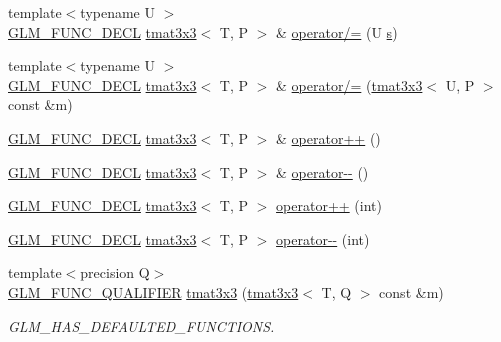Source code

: \begin{DoxyCompactItemize}
\item 
{\footnotesize template$<$typename U $>$ }\\\mbox{\hyperlink{setup_8hpp_ab2d052de21a70539923e9bcbf6e83a51}{G\+L\+M\+\_\+\+F\+U\+N\+C\+\_\+\+D\+E\+CL}} \mbox{\hyperlink{structglm_1_1tmat3x3}{tmat3x3}}$<$ T, P $>$ \& \mbox{\hyperlink{structglm_1_1tmat3x3_ad05055d1d22efff71a9f4b98f6f649fd}{operator/=}} (U \mbox{\hyperlink{glad_8h_af1b1d5edfea6a34daee7389b1b5810ad}{s}})
\item 
{\footnotesize template$<$typename U $>$ }\\\mbox{\hyperlink{setup_8hpp_ab2d052de21a70539923e9bcbf6e83a51}{G\+L\+M\+\_\+\+F\+U\+N\+C\+\_\+\+D\+E\+CL}} \mbox{\hyperlink{structglm_1_1tmat3x3}{tmat3x3}}$<$ T, P $>$ \& \mbox{\hyperlink{structglm_1_1tmat3x3_a890dc9c4a08a6439357222ae650a0222}{operator/=}} (\mbox{\hyperlink{structglm_1_1tmat3x3}{tmat3x3}}$<$ U, P $>$ const \&m)
\item 
\mbox{\hyperlink{setup_8hpp_ab2d052de21a70539923e9bcbf6e83a51}{G\+L\+M\+\_\+\+F\+U\+N\+C\+\_\+\+D\+E\+CL}} \mbox{\hyperlink{structglm_1_1tmat3x3}{tmat3x3}}$<$ T, P $>$ \& \mbox{\hyperlink{structglm_1_1tmat3x3_abf574c05769a6e30060fceee846cc823}{operator++}} ()
\item 
\mbox{\hyperlink{setup_8hpp_ab2d052de21a70539923e9bcbf6e83a51}{G\+L\+M\+\_\+\+F\+U\+N\+C\+\_\+\+D\+E\+CL}} \mbox{\hyperlink{structglm_1_1tmat3x3}{tmat3x3}}$<$ T, P $>$ \& \mbox{\hyperlink{structglm_1_1tmat3x3_ae5483abbd6a2e5d7698aa6cbd0e1f8c8}{operator-\/-\/}} ()
\item 
\mbox{\hyperlink{setup_8hpp_ab2d052de21a70539923e9bcbf6e83a51}{G\+L\+M\+\_\+\+F\+U\+N\+C\+\_\+\+D\+E\+CL}} \mbox{\hyperlink{structglm_1_1tmat3x3}{tmat3x3}}$<$ T, P $>$ \mbox{\hyperlink{structglm_1_1tmat3x3_a4065f5ff3fe1b587e329700e69d5d453}{operator++}} (int)
\item 
\mbox{\hyperlink{setup_8hpp_ab2d052de21a70539923e9bcbf6e83a51}{G\+L\+M\+\_\+\+F\+U\+N\+C\+\_\+\+D\+E\+CL}} \mbox{\hyperlink{structglm_1_1tmat3x3}{tmat3x3}}$<$ T, P $>$ \mbox{\hyperlink{structglm_1_1tmat3x3_a976b9d2832d53ea5049e9e86f6bf8323}{operator-\/-\/}} (int)
\item 
{\footnotesize template$<$precision Q$>$ }\\\mbox{\hyperlink{setup_8hpp_a33fdea6f91c5f834105f7415e2a64407}{G\+L\+M\+\_\+\+F\+U\+N\+C\+\_\+\+Q\+U\+A\+L\+I\+F\+I\+ER}} \mbox{\hyperlink{structglm_1_1tmat3x3_a7d0662c2d46d1709c245e21181f3adff}{tmat3x3}} (\mbox{\hyperlink{structglm_1_1tmat3x3}{tmat3x3}}$<$ T, Q $>$ const \&m)
\begin{DoxyCompactList}\small\item\em G\+L\+M\+\_\+\+H\+A\+S\+\_\+\+D\+E\+F\+A\+U\+L\+T\+E\+D\+\_\+\+F\+U\+N\+C\+T\+I\+O\+NS. \end{DoxyCompactList}\item 

\end{DoxyCompactItemize}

::::::::

Where does the string "template" appear in the records above? Return every line that holds it.

{\footnotesize template$<$typename U $>$ }\\\mbox{\hyperlink{setup_8hpp_ab2d052de21a70539923e9bcbf6e83a51}{G\+L\+M\+\_\+\+F\+U\+N\+C\+\_\+\+D\+E\+CL}} \mbox{\hyperlink{structglm_1_1tmat3x3}{tmat3x3}}$<$ T, P $>$ \& \mbox{\hyperlink{structglm_1_1tmat3x3_ad05055d1d22efff71a9f4b98f6f649fd}{operator/=}} (U \mbox{\hyperlink{glad_8h_af1b1d5edfea6a34daee7389b1b5810ad}{s}})
{\footnotesize template$<$typename U $>$ }\\\mbox{\hyperlink{setup_8hpp_ab2d052de21a70539923e9bcbf6e83a51}{G\+L\+M\+\_\+\+F\+U\+N\+C\+\_\+\+D\+E\+CL}} \mbox{\hyperlink{structglm_1_1tmat3x3}{tmat3x3}}$<$ T, P $>$ \& \mbox{\hyperlink{structglm_1_1tmat3x3_a890dc9c4a08a6439357222ae650a0222}{operator/=}} (\mbox{\hyperlink{structglm_1_1tmat3x3}{tmat3x3}}$<$ U, P $>$ const \&m)
{\footnotesize template$<$precision Q$>$ }\\\mbox{\hyperlink{setup_8hpp_a33fdea6f91c5f834105f7415e2a64407}{G\+L\+M\+\_\+\+F\+U\+N\+C\+\_\+\+Q\+U\+A\+L\+I\+F\+I\+ER}} \mbox{\hyperlink{structglm_1_1tmat3x3_a7d0662c2d46d1709c245e21181f3adff}{tmat3x3}} (\mbox{\hyperlink{structglm_1_1tmat3x3}{tmat3x3}}$<$ T, Q $>$ const \&m)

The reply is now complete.